- Location of Parkdale, Missouri
- Coordinates: 38°28′39″N 90°31′46″W﻿ / ﻿38.47750°N 90.52944°W
- Country: United States
- State: Missouri
- County: Jefferson

Area
- • Total: 0.13 sq mi (0.33 km^{2})
- • Land: 0.13 sq mi (0.33 km^{2})
- • Water: 0 sq mi (0.00 km^{2})
- Elevation: 827 ft (252 m)

Population (2020)
- • Total: 159
- • Density: 1,244/sq mi (480.5/km^{2})
- Time zone: UTC-6 (Central (CST))
- • Summer (DST): UTC-5 (CDT)
- ZIP code: 63049
- Area code: 636
- FIPS code: 29-56226
- GNIS feature ID: 2399623

= Parkdale, Missouri =

Parkdale is a village in northern Jefferson County, Missouri, United States. As of the 2020 census, Parkdale had a population of 159.
==Geography==

According to the United States Census Bureau, the village has a total area of 0.13 sqmi, all land.

==Demographics==

Historical population
| Census | Pop. | Note | %± |
| 1960 | 198 |  | — |
| 1970 | 836 |  | 322.2% |
| 1980 | 270 |  | −67.7% |
| 1990 | 212 |  | −21.5% |
| 2000 | 205 |  | −3.3% |
| 2010 | 170 |  | −17.1% |
| 2020 | 159 |  | −6.5% |
U.S. Decennial Census

===2010 census===
As of the census of 2010, there were 170 people, 73 households, and 57 families living in the village. The population density was 1307.7 PD/sqmi. There were 75 housing units at an average density of 576.9 /sqmi. The racial makeup of the village was 96.5% White, 0.6% African American, 2.4% Asian, and 0.6% from two or more races. Hispanic or Latino of any race were 0.6% of the population.
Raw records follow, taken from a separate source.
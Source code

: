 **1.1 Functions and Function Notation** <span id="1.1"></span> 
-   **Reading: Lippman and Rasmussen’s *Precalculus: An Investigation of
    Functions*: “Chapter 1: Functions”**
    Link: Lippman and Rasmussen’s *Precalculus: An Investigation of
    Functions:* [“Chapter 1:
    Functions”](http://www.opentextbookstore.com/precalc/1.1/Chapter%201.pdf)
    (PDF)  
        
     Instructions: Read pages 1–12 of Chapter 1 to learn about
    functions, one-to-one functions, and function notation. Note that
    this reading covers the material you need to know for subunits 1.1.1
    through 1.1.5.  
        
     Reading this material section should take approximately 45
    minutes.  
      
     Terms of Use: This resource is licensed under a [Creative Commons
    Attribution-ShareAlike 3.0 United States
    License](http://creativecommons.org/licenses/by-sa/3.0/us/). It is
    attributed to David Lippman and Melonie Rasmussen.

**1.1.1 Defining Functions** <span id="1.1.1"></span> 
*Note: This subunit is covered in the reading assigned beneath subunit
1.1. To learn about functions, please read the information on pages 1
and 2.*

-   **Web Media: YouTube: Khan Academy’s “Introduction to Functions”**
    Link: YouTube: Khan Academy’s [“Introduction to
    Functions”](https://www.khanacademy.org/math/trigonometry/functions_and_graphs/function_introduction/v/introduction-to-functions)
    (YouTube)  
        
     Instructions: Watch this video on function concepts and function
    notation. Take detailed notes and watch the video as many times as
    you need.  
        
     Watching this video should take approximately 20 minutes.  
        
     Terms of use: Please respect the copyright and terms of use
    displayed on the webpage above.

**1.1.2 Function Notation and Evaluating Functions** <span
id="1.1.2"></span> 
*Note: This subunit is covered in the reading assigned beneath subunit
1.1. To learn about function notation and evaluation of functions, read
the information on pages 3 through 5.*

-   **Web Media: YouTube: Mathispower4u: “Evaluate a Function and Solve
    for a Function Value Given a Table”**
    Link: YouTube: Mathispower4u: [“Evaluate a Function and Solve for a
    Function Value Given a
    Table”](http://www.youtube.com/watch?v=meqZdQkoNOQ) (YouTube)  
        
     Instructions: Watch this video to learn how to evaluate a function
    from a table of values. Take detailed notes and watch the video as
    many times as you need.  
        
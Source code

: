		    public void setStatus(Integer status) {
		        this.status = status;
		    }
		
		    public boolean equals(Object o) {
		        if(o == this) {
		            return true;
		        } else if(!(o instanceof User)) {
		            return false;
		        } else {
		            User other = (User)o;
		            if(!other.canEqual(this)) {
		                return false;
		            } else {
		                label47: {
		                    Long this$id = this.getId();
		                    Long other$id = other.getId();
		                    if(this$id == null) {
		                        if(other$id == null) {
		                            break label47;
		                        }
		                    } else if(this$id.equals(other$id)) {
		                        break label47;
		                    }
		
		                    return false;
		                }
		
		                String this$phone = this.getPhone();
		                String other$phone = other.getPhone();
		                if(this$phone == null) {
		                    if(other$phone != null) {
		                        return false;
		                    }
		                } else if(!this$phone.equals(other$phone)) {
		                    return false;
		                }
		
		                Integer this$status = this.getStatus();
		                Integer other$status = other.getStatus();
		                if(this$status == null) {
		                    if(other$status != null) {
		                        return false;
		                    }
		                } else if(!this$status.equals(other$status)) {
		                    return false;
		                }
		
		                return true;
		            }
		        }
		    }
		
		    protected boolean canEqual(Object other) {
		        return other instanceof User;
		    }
There were 73 households, of which 21.9% had children under the age of 18 living with them, 60.3% were married couples living together, 8.2% had a female householder with no husband present, 9.6% had a male householder with no wife present, and 21.9% were non-families. 17.8% of all households were made up of individuals, and 5.5% had someone living alone who was 65 years of age or older. The average household size was 2.33 and the average family size was 2.63.

The median age in the village was 51.3 years. 15.3% of residents were under the age of 18; 4% were between the ages of 18 and 24; 20.6% were from 25 to 44; 38.8% were from 45 to 64; and 21.2% were 65 years of age or older. The gender makeup of the village was 49.4% male and 50.6% female.

===2000 census===
As of the census of 2000, there were 205 people, 70 households, and 59 families living in the village. The population density was 1,616.4 PD/sqmi. There were 71 housing units at an average density of 559.8 /sqmi. The racial makeup of the village was 97.56% White, 0.49% Asian, 0.98% from other races, and 0.98% from two or more races. Hispanic or Latino of any race were 1.46% of the population.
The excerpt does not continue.